Collected data:
*** Block opens ***
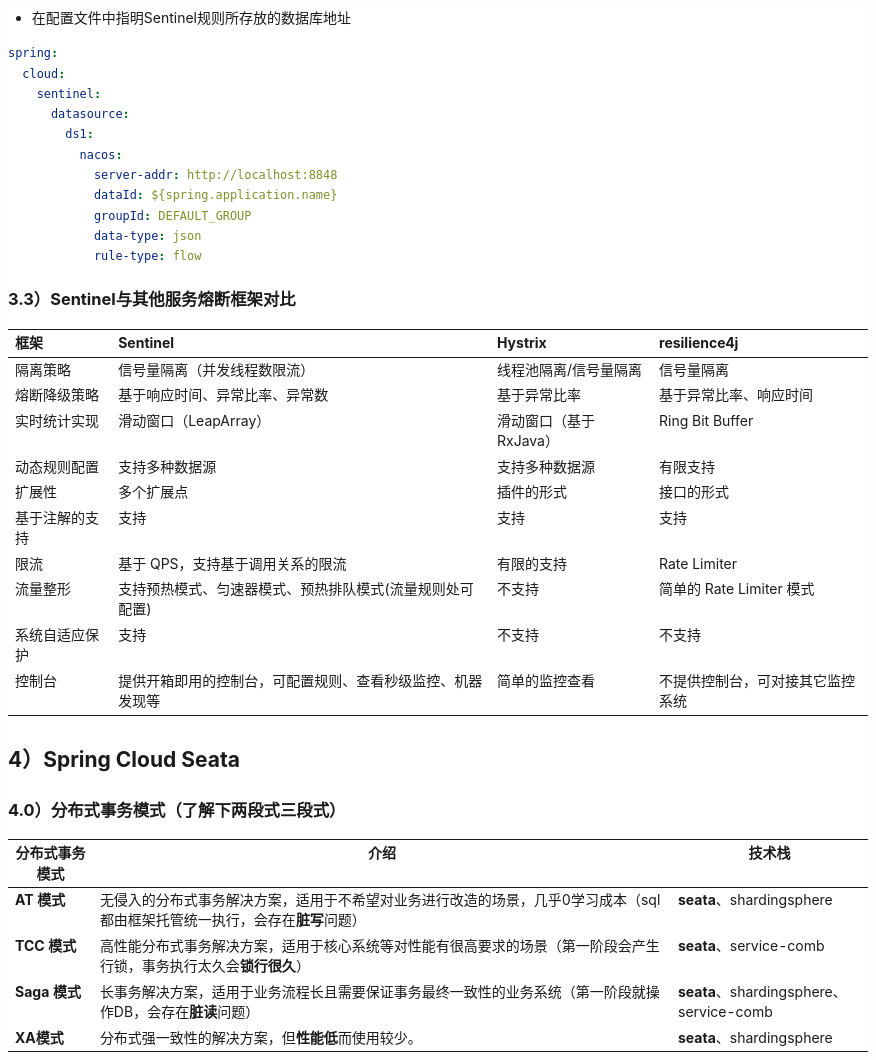 * 在配置文件中指明Sentinel规则所存放的数据库地址

```yml
spring:
  cloud:
    sentinel:
      datasource:
        ds1:
          nacos:
            server-addr: http://localhost:8848
            dataId: ${spring.application.name}
            groupId: DEFAULT_GROUP
            data-type: json
            rule-type: flow
```



### 3.3）Sentinel与其他服务熔断框架对比

| 框架           | Sentinel                                                   | Hystrix                 | resilience4j                     |
| :------------- | :--------------------------------------------------------- | :---------------------- | :------------------------------- |
| 隔离策略       | 信号量隔离（并发线程数限流）                               | 线程池隔离/信号量隔离   | 信号量隔离                       |
| 熔断降级策略   | 基于响应时间、异常比率、异常数                             | 基于异常比率            | 基于异常比率、响应时间           |
| 实时统计实现   | 滑动窗口（LeapArray）                                      | 滑动窗口（基于 RxJava） | Ring Bit Buffer                  |
| 动态规则配置   | 支持多种数据源                                             | 支持多种数据源          | 有限支持                         |
| 扩展性         | 多个扩展点                                                 | 插件的形式              | 接口的形式                       |
| 基于注解的支持 | 支持                                                       | 支持                    | 支持                             |
| 限流           | 基于 QPS，支持基于调用关系的限流                           | 有限的支持              | Rate Limiter                     |
| 流量整形       | 支持预热模式、匀速器模式、预热排队模式(流量规则处可配置)   | 不支持                  | 简单的 Rate Limiter 模式         |
| 系统自适应保护 | 支持                                                       | 不支持                  | 不支持                           |
| 控制台         | 提供开箱即用的控制台，可配置规则、查看秒级监控、机器发现等 | 简单的监控查看          | 不提供控制台，可对接其它监控系统 |







## 4）Spring Cloud Seata

### 4.0）分布式事务模式（了解下两段式三段式）

| 分布式事务模式 | 介绍                                                         | 技术栈                                  |
| -------------- | ------------------------------------------------------------ | --------------------------------------- |
| **AT 模式**    | 无侵入的分布式事务解决方案，适用于不希望对业务进行改造的场景，几乎0学习成本（sql都由框架托管统一执行，会存在**脏写**问题） | **seata**、shardingsphere               |
| **TCC 模式**   | 高性能分布式事务解决方案，适用于核心系统等对性能有很高要求的场景（第一阶段会产生行锁，事务执行太久会**锁行很久**） | **seata**、service-comb                 |
| **Saga 模式**  | 长事务解决方案，适用于业务流程长且需要保证事务最终一致性的业务系统（第一阶段就操作DB，会存在**脏读**问题） | **seata**、shardingsphere、service-comb |
| **XA模式**     | 分布式强一致性的解决方案，但**性能低**而使用较少。           | **seata**、shardingsphere               |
*** Block closes ***
Instructions for the task → Reproduce every line from the preceding data in which the word "service" can be found.

Expected answer →
| **TCC 模式**   | 高性能分布式事务解决方案，适用于核心系统等对性能有很高要求的场景（第一阶段会产生行锁，事务执行太久会**锁行很久**） | **seata**、service-comb                 |
| **Saga 模式**  | 长事务解决方案，适用于业务流程长且需要保证事务最终一致性的业务系统（第一阶段就操作DB，会存在**脏读**问题） | **seata**、shardingsphere、service-comb |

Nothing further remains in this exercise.